I pulled some other loads I had using 700x and HP38, the base of the bullets were unchanged. Curious to see if anyone knows how w296/h110 do long term with powder coat. I started using pc bullets for 300blk and 357mag and am a bit hesitant on loading up a years worth of ammo.

Probably not a big deal, but its worth looking into.
 
Maybe it's the same effect as powders distorting reservoirs on top of powder measures. I know some powders like Titegroup are very hard on the reservoirs, and some powders like Universal or N310 don't bother them at all.
 
It might also be the amount of solvent in your particular can of BE.

I have a "bad" can of Varget. It smells like acetone. But this isn't the norm.

If your can of BE smells particularly strong, this issue might go away if you leave the lid off overnight.
 
this is a non issue for me as I decided months ago(once I got my powder stock under control) to designate my keg of hp38 for 38 and 380(powder coated) and the bullseye for plain lubed lead 45's.

Just thought it would be something for others to consider before loading up several years worth of ammo.
 
It's a double base vs single base powder. Double base powders chew plastic up, like your powder drop reservoir. Single base powders can reside in them in without chewing them up.

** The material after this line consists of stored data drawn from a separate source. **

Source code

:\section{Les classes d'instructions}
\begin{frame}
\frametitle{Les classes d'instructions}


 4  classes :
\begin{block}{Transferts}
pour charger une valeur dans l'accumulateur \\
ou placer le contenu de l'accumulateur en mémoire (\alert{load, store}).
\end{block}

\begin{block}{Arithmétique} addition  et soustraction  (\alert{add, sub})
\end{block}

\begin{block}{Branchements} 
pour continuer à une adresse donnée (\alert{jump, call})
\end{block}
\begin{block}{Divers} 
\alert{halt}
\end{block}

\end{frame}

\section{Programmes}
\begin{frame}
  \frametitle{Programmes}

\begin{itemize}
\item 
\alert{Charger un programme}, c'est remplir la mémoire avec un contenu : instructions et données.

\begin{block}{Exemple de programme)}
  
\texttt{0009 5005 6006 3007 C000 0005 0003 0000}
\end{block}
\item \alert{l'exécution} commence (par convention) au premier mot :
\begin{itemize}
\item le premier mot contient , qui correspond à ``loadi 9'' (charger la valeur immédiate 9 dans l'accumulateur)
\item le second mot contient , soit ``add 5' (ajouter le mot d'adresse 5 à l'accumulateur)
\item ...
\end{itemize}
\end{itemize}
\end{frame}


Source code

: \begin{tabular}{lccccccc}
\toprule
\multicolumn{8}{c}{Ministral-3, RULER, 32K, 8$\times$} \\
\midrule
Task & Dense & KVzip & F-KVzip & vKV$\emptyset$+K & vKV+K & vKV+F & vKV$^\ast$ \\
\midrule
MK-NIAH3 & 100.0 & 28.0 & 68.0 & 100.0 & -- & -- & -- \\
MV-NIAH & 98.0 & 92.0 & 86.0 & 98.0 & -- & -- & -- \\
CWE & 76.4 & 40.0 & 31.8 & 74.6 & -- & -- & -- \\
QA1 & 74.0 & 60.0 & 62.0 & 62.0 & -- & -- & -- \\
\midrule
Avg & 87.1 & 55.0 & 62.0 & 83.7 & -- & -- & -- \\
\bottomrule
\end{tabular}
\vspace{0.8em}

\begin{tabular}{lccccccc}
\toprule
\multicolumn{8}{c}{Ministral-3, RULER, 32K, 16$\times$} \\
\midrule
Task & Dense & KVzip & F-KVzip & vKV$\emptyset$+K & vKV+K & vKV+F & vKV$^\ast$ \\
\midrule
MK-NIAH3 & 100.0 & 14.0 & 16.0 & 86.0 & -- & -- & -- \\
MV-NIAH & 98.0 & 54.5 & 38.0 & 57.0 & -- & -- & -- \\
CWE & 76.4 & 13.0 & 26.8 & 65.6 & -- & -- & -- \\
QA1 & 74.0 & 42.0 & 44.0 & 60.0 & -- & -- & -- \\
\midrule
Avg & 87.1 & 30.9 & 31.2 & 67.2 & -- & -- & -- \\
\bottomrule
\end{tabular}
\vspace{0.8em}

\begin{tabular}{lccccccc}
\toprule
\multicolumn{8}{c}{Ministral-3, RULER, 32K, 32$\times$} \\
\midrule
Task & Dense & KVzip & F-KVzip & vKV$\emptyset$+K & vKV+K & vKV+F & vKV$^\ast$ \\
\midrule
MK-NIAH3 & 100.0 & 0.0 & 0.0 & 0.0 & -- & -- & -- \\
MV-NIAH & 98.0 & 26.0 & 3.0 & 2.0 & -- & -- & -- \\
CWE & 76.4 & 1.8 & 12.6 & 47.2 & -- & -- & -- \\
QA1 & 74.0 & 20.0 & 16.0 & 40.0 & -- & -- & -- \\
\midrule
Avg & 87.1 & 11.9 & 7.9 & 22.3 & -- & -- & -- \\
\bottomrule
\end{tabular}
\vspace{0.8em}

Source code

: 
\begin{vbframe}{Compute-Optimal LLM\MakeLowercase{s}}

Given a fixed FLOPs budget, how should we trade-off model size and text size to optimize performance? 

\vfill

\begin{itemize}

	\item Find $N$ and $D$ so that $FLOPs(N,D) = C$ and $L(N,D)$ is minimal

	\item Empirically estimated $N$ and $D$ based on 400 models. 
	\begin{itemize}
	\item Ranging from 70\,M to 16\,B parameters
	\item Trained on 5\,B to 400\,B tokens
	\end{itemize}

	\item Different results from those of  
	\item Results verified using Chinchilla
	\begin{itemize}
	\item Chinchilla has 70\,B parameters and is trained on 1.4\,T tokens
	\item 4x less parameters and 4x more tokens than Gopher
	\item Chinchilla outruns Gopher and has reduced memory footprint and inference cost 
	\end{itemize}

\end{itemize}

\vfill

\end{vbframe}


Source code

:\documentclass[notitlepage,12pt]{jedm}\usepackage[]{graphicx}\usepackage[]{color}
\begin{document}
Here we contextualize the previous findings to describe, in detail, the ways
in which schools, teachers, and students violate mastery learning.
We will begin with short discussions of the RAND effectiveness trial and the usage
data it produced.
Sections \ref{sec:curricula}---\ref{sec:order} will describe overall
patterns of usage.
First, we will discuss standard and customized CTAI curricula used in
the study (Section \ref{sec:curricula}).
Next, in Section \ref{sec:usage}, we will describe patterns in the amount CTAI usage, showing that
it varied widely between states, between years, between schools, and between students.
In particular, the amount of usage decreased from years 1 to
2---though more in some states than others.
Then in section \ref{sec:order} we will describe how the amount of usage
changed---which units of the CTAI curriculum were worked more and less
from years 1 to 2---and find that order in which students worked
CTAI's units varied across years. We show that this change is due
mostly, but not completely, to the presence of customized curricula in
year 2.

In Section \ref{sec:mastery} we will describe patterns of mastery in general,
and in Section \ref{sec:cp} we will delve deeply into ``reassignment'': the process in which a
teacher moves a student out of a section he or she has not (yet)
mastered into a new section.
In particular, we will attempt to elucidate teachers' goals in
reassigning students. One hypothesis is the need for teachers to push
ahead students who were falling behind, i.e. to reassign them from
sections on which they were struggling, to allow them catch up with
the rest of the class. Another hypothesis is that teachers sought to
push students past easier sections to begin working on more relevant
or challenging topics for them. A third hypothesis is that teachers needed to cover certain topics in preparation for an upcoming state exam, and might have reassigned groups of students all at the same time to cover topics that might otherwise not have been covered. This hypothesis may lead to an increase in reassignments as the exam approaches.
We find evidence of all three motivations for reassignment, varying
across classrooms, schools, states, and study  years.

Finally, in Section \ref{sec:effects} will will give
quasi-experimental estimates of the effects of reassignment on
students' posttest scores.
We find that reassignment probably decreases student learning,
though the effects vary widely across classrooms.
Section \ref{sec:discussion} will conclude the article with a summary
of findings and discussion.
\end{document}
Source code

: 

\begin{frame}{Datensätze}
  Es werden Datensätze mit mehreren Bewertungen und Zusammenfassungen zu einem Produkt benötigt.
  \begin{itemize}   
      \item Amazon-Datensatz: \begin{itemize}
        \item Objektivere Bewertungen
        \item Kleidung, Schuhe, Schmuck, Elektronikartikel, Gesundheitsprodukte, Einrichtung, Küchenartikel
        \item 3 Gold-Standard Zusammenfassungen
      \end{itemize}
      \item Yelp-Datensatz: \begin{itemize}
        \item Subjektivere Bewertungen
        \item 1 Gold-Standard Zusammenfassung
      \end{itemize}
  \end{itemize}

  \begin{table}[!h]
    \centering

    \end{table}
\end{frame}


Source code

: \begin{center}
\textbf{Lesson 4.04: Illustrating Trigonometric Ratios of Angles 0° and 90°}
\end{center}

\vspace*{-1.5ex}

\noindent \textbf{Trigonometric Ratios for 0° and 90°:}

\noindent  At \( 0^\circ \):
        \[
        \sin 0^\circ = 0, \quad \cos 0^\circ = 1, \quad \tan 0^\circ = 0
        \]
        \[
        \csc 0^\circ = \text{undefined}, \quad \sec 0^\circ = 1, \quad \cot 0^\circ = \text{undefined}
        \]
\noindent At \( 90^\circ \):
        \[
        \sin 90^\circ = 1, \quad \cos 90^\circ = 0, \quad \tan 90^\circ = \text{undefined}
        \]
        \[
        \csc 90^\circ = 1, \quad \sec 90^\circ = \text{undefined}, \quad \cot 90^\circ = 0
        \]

I'd need to talk to a chemist to understand why. It's got to be something with sucking in water from the air and making as solvent or something out of it that attacks the plastic. I say this because they are usually "dry" out of the canister from what I can tell.
 
That is interesting for sure, and I am sure it is the composition of the powder and solvents in it which are working on the PC.

The issue however is nothing I would personally be concerned with unless it is resulting in a compound that is attacking the brass. All else being inspected did the brass show any signs of being etched or damaged in any way?

Other than that just the base being effected and not the actual bearing surface I wouldn't worry too much about it. If your looking for a long term storage you might just pick a different powder like mentioned.

For me, nothing I have loaded that is PC'ed, is going to be in a case longer than a couple of months at the most. I just don't load for long term.
 
It's not a solvent effect.

I'm pretty sure the nitroglycerin in a double base powder reacts with the HDPE plastic in a powder measure via some sort of nitration reaction. I'd have to look up the specifics to be sure.

The powder coating compound isn't HDPE but it's probably another similar nitration reaction. Again, I'm going off of distant memory and I haven't looked up specifics yet.
 
If it's not the residual solvent, but the powder itself reacting with the powder coat, would it have any negative effect on the powder?
Reduce it's energy?
Maybe not a good combo for long term storage?
 
It may have some effect. One would have to test it to see if any effect is significant.

I'd probably just stick with single base powder for coated bullets if I was planning on storing them long term or at high temperatures.